In the latter, while the chorale sang Lucy Simon's beautiful "Come to My Garden" from the opera The Secret Garden, young dancers Madison Riley and Spencer Hack brought to life the tender story of this classic tale by Francis Burnett. And, as cellist James Anderson drew out the notes of Saint-Saens' "The Swan," dancer Kelsey Carpenter provided a delicate and touching evocation of the music.

The second half moved from "Freedom is Coming," a rousing South African song, to Shostakovich duets performed by violinists Cecilia Johnson, Dana Clare Mader, and Alice Neff Peterson with Jill Roth, to a marvelous gospel number by full chorale: "Worthy to be Praised."
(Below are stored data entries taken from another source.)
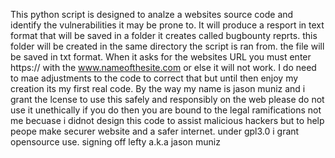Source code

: This python script is designed to analze a websites source code and identify the vulnerabilities it may be prone to. It will produce a resport in text format that will be saved in a folder it creates called bugbounty reprts. this folder will be created in the same directory the script is ran from. the file will be saved in txt format. When it asks for the websites URL you must enter https:// with the www.nameofthesite.com or else it will not work. I do need to mae adjustments to the code to correct that but until then enjoy my creation its my first real code. By the way my name is jason muniz and i grant the lcense to use this safely and responsibly on the web please do not use it unethically if you do then you are bound to the legal ramifications not me becuase i didnot design this code to assist malicious hackers but to help peope make securer website and a safer internet. under gpl3.0 i grant opensource use. signing off lefty a.k.a jason muniz
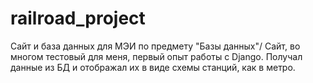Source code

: # railroad_project
Сайт и база данных для МЭИ по предмету "Базы данных"/
Сайт, во многом тестовый для меня, первый опыт работы с Django. 
Получал данные из БД и отображал их в виде схемы станций, как в метро.
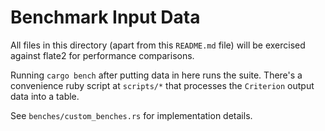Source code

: # Benchmark Input Data

All files in this directory (apart from this `README.md` file) will be
exercised against flate2 for performance comparisons.

Running `cargo bench` after putting data in here runs the
suite. There's a convenience ruby script at `scripts/*` that processes
the `Criterion` output data into a table.

See `benches/custom_benches.rs` for implementation details.
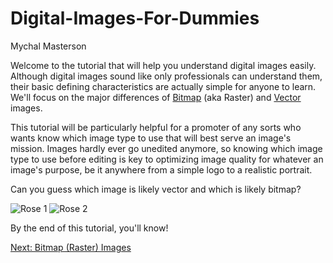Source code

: # Digital-Images-For-Dummies
Mychal Masterson


Welcome to the tutorial that will help you understand digital images easily. Although digital images sound like only professionals can understand them, their basic defining characteristics are actually simple for anyone to learn. We'll focus on the major differences of [Bitmap](https://github.com/mychalmasterson/Final-Project/blob/master/Bitmap.md) (aka Raster) and [Vector](https://github.com/mychalmasterson/Final-Project/blob/master/Vector.md) images.

This tutorial will be particularly helpful for a promoter of any sorts who wants know which image type to use that will best serve an image's mission. Images hardly ever go unedited anymore, so knowing which image type to use before editing is key to optimizing image quality for whatever an image's purpose, be it anywhere from a simple logo to a realistic portrait.

Can you guess which image is likely vector and which is likely bitmap?

![Rose 1](https://openclipart.org/download/57451/rosa.svg "Rose 1")
![Rose 2](https://www.rosesandsmiles.com/wp-content/uploads/2016/08/Sexy-Red-Roses-1-3.jpg "Rose 2")

By the end of this tutorial, you'll know!

[Next: Bitmap (Raster) Images](https://github.com/mychalmasterson/Final-Project/blob/master/Bitmap.md)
More stylish dancing by Mallory Pettee, Hannah Robinett, and Sarah Squillante energized Joplin's rag "The Easy Winners," and an intense performance by dancer Kalina Hillard of Bizet's "Habanera" added flamenco fire to music performed by Johnson, Mader, Peteren, Anderson, and Heritage. Steven Tozer Wipfli and David Wright were dynamic in "I Can See It" from The Fantasticks.

Finally, the finale: three sections from Orff's "Carmina Burana" summoned the spirit of the entire evening with percussionists Rob Donaldson, Jon Floering, and Jonatha Ovalle, Roth and Boyd, and dancers Carpenter, Hillard, Pettee, Robinette, Squillante, and Emma Wolfe in a splendid evocation of all that's wonderful about fine music, excellent dance, and brilliant staging. Well done!